BRIEF — You are asked to filter the data below and copy every line holding "true".

RECORDS FOR THIS EXERCISE —
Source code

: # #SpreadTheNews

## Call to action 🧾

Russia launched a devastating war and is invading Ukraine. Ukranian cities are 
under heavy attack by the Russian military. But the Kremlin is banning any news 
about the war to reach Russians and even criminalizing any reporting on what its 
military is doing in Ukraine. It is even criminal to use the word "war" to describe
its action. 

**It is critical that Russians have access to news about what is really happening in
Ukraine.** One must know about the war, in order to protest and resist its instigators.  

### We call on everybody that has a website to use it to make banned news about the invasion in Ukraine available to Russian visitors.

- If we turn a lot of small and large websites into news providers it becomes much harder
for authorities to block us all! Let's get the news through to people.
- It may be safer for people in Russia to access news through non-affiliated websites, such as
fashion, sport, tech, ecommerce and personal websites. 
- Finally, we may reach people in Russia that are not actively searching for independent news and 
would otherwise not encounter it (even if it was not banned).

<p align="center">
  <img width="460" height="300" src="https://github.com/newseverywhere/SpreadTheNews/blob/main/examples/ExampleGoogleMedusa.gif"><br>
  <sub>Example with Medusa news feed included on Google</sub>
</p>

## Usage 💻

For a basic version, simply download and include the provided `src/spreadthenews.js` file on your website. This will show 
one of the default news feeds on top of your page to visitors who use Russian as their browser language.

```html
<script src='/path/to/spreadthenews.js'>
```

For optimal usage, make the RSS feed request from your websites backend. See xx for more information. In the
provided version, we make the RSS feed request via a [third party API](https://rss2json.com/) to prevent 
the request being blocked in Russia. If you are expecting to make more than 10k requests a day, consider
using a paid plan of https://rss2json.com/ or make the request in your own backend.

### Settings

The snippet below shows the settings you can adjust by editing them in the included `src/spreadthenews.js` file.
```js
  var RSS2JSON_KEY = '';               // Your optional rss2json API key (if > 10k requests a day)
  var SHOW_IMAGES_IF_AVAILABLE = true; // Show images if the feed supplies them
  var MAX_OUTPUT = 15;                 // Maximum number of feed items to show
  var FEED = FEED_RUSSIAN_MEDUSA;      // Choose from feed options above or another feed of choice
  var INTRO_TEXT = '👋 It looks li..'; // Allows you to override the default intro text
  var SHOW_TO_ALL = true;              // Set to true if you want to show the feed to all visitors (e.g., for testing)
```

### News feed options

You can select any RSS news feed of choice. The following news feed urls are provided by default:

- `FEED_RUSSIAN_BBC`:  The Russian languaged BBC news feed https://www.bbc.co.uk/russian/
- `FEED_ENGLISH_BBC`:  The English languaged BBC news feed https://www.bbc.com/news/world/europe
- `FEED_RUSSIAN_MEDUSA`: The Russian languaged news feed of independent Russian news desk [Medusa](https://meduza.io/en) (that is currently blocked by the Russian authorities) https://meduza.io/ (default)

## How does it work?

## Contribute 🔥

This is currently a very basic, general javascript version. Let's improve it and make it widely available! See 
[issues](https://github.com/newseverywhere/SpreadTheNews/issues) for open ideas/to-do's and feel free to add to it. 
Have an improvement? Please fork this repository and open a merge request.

OUTPUT —
  var SHOW_IMAGES_IF_AVAILABLE = true; // Show images if the feed supplies them
  var SHOW_TO_ALL = true;              // Set to true if you want to show the feed to all visitors (e.g., for testing)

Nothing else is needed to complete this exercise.